[Items from a data source]
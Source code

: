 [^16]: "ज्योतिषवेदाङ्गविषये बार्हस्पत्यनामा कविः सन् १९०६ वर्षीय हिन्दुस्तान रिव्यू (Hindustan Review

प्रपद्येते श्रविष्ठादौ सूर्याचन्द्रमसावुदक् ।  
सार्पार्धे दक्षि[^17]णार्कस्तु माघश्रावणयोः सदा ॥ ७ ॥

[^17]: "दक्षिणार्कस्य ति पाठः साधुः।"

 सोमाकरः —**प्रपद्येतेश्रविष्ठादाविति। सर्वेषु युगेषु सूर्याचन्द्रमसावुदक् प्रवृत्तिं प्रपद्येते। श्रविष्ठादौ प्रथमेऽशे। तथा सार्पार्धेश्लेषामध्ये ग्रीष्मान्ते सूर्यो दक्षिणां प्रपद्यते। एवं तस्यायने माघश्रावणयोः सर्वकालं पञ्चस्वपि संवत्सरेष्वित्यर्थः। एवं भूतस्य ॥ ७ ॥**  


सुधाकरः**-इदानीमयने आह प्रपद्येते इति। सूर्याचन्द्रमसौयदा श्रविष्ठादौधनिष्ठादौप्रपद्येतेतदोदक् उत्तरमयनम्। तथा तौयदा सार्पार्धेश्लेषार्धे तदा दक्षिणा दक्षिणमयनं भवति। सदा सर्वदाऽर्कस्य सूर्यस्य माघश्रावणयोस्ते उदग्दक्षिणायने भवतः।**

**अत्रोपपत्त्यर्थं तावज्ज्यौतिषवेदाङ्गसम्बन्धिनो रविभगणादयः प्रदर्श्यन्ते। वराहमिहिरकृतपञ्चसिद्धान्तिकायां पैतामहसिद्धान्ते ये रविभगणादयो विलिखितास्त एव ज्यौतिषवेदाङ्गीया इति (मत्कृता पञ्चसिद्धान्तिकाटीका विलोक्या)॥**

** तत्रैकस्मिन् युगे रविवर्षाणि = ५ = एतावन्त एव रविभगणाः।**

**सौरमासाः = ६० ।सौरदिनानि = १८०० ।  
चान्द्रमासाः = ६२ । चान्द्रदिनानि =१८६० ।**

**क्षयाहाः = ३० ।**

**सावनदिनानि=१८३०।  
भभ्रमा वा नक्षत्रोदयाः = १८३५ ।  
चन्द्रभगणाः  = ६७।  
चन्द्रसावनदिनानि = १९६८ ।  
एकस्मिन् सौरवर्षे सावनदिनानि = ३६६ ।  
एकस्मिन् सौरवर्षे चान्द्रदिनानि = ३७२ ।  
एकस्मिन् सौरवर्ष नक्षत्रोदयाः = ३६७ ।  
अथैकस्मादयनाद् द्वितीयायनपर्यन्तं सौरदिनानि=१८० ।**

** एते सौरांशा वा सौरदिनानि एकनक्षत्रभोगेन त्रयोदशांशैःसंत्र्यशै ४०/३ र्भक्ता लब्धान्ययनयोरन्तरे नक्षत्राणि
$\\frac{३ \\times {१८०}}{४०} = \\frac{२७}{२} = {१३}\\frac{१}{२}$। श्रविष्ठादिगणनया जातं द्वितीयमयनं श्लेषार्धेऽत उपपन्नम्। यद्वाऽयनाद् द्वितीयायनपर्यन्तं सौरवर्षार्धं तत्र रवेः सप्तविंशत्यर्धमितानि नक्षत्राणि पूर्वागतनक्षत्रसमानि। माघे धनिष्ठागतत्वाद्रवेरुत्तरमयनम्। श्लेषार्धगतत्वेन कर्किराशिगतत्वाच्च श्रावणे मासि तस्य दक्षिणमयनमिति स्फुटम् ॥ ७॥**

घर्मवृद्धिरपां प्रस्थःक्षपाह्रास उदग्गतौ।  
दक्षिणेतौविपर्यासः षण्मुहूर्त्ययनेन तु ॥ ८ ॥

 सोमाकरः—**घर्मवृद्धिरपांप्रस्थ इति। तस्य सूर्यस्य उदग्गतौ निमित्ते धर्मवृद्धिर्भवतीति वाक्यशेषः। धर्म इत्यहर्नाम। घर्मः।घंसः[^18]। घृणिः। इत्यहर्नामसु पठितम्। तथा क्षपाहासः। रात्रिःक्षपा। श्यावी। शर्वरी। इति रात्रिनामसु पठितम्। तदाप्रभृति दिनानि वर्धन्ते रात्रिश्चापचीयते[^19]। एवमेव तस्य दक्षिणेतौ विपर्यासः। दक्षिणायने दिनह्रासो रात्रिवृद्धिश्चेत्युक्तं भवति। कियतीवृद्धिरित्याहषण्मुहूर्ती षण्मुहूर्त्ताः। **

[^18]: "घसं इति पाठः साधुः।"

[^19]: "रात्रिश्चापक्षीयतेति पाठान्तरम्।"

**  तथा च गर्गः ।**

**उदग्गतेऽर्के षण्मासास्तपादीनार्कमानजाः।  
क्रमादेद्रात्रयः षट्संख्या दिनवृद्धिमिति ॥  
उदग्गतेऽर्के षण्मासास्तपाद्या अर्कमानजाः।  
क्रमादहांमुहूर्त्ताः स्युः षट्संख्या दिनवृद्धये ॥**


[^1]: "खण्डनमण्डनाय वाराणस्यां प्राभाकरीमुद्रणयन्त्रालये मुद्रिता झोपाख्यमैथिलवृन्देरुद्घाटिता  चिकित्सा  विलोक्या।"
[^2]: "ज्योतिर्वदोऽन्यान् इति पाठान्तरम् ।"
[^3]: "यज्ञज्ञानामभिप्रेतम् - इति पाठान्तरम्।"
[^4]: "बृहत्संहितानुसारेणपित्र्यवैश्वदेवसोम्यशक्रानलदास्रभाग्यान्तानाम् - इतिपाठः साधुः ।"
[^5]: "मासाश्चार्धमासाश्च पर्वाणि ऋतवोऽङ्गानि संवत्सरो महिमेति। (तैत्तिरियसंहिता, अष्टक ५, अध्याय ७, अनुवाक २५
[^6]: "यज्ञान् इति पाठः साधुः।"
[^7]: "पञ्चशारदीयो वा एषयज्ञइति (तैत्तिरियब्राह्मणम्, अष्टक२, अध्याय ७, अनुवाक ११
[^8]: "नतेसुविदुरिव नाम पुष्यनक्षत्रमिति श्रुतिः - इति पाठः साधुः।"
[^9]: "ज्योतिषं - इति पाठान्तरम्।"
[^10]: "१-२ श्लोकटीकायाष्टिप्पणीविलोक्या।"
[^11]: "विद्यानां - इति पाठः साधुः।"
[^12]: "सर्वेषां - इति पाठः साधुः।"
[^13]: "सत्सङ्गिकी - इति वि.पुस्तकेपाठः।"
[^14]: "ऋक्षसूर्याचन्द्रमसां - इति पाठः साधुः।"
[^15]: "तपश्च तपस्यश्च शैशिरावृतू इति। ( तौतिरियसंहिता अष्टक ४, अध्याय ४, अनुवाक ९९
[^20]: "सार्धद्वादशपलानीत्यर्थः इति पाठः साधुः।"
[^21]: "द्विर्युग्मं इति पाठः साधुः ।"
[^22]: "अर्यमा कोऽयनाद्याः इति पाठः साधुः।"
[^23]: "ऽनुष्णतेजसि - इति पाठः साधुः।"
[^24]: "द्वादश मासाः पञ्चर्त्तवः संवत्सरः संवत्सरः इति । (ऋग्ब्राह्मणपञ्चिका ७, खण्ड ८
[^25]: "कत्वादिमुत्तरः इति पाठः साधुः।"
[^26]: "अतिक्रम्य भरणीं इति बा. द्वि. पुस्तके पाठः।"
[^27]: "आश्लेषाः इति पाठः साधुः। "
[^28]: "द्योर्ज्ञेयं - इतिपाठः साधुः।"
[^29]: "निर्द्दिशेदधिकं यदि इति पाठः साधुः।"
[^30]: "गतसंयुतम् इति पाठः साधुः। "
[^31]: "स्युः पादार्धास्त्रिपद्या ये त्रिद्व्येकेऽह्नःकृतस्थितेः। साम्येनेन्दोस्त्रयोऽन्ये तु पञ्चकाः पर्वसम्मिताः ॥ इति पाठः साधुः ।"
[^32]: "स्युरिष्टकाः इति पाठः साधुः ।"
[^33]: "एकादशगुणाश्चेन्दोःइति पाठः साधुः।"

### What you should do:
Above are the entries. Output exactly the lines beginning with the line that has "सुधाकरः**-इदानीमयने आह प्रपद्येते" and ending with the line that has "अथैकस्मादयनाद् द्वितीयायनपर्यन्तं सौरदिनानि=१८०".

### Response box:
सुधाकरः**-इदानीमयने आह प्रपद्येते इति। सूर्याचन्द्रमसौयदा श्रविष्ठादौधनिष्ठादौप्रपद्येतेतदोदक् उत्तरमयनम्। तथा तौयदा सार्पार्धेश्लेषार्धे तदा दक्षिणा दक्षिणमयनं भवति। सदा सर्वदाऽर्कस्य सूर्यस्य माघश्रावणयोस्ते उदग्दक्षिणायने भवतः।**

**अत्रोपपत्त्यर्थं तावज्ज्यौतिषवेदाङ्गसम्बन्धिनो रविभगणादयः प्रदर्श्यन्ते। वराहमिहिरकृतपञ्चसिद्धान्तिकायां पैतामहसिद्धान्ते ये रविभगणादयो विलिखितास्त एव ज्यौतिषवेदाङ्गीया इति (मत्कृता पञ्चसिद्धान्तिकाटीका विलोक्या)॥**

** तत्रैकस्मिन् युगे रविवर्षाणि = ५ = एतावन्त एव रविभगणाः।**

**सौरमासाः = ६० ।सौरदिनानि = १८०० ।  
चान्द्रमासाः = ६२ । चान्द्रदिनानि =१८६० ।**

**क्षयाहाः = ३० ।**

**सावनदिनानि=१८३०।  
भभ्रमा वा नक्षत्रोदयाः = १८३५ ।  
चन्द्रभगणाः  = ६७।  
चन्द्रसावनदिनानि = १९६८ ।  
एकस्मिन् सौरवर्षे सावनदिनानि = ३६६ ।  
एकस्मिन् सौरवर्षे चान्द्रदिनानि = ३७२ ।  
एकस्मिन् सौरवर्ष नक्षत्रोदयाः = ३६७ ।  
अथैकस्मादयनाद् द्वितीयायनपर्यन्तं सौरदिनानि=१८० ।**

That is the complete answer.